<<<<

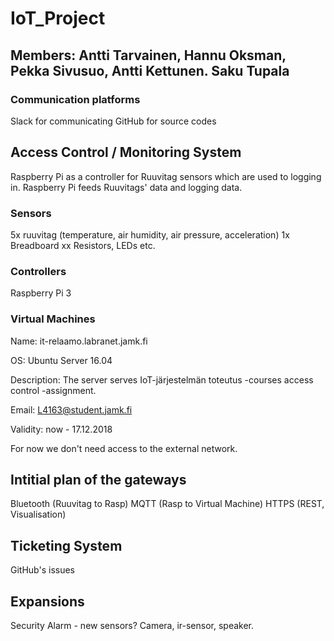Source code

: # IoT_Project

## Members: Antti Tarvainen, Hannu Oksman, Pekka Sivusuo, Antti Kettunen. Saku Tupala

### Communication platforms

Slack for communicating
GitHub for source codes

## Access Control / Monitoring System

Raspberry Pi as a controller for Ruuvitag sensors which are used to logging in. Raspberry Pi feeds Ruuvitags' data and logging data.

### Sensors

5x ruuvitag (temperature, air humidity, air pressure, acceleration)
1x Breadboard
xx Resistors, LEDs etc.

### Controllers

Raspberry Pi 3

### Virtual Machines

Name: it-relaamo.labranet.jamk.fi

OS: Ubuntu Server 16.04

Description: The server serves IoT-järjestelmän toteutus -courses access control -assignment.

Email: L4163@student.jamk.fi

Validity: now - 17.12.2018

For now we don't need access to the external network.

## Intitial plan of the gateways

Bluetooth (Ruuvitag to Rasp)
MQTT (Rasp to Virtual Machine)
HTTPS (REST, Visualisation)

## Ticketing System

GitHub's issues

## Expansions

Security Alarm - new sensors? Camera, ir-sensor, speaker. 
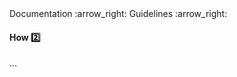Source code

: <div id="path">Documentation :arrow_right: Guidelines :arrow_right:</div>

<div id="title">

#### How :two:

</div>

<div id="body">

...

</div>

<div id="extras">
</div>

</div>
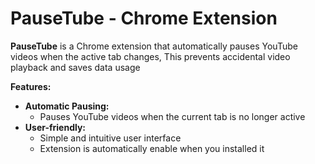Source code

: # PauseTube - Chrome Extension

**PauseTube** is a Chrome extension that automatically pauses YouTube videos when the active tab changes, This prevents accidental video playback and saves data usage

**Features:**

* **Automatic Pausing:** 
    - Pauses YouTube videos when the current tab is no longer active
* **User-friendly:** 
    - Simple and intuitive user interface
    - Extension is automatically enable when you installed it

>>>>

● Prompt:
Every record above must be copied exactly, and no picture may appear in the copy.

● Written response:
Source code

: # IoT_Project

## Members: Antti Tarvainen, Hannu Oksman, Pekka Sivusuo, Antti Kettunen. Saku Tupala

### Communication platforms

Slack for communicating
GitHub for source codes

## Access Control / Monitoring System

Raspberry Pi as a controller for Ruuvitag sensors which are used to logging in. Raspberry Pi feeds Ruuvitags' data and logging data.

### Sensors

5x ruuvitag (temperature, air humidity, air pressure, acceleration)
1x Breadboard
xx Resistors, LEDs etc.

### Controllers

Raspberry Pi 3

### Virtual Machines

Name: it-relaamo.labranet.jamk.fi

OS: Ubuntu Server 16.04

Description: The server serves IoT-järjestelmän toteutus -courses access control -assignment.

Email: L4163@student.jamk.fi

Validity: now - 17.12.2018

For now we don't need access to the external network.

## Intitial plan of the gateways

Bluetooth (Ruuvitag to Rasp)
MQTT (Rasp to Virtual Machine)
HTTPS (REST, Visualisation)

## Ticketing System

GitHub's issues

## Expansions

Security Alarm - new sensors? Camera, ir-sensor, speaker. 
Source code

: <div id="path">Documentation :arrow_right: Guidelines :arrow_right:</div>

<div id="title">

#### How :two:

</div>

<div id="body">

...

</div>

<div id="extras">
</div>

</div>
Source code

: # PauseTube - Chrome Extension

**PauseTube** is a Chrome extension that automatically pauses YouTube videos when the active tab changes, This prevents accidental video playback and saves data usage

**Features:**

* **Automatic Pausing:** 
    - Pauses YouTube videos when the current tab is no longer active
* **User-friendly:** 
    - Simple and intuitive user interface
    - Extension is automatically enable when you installed it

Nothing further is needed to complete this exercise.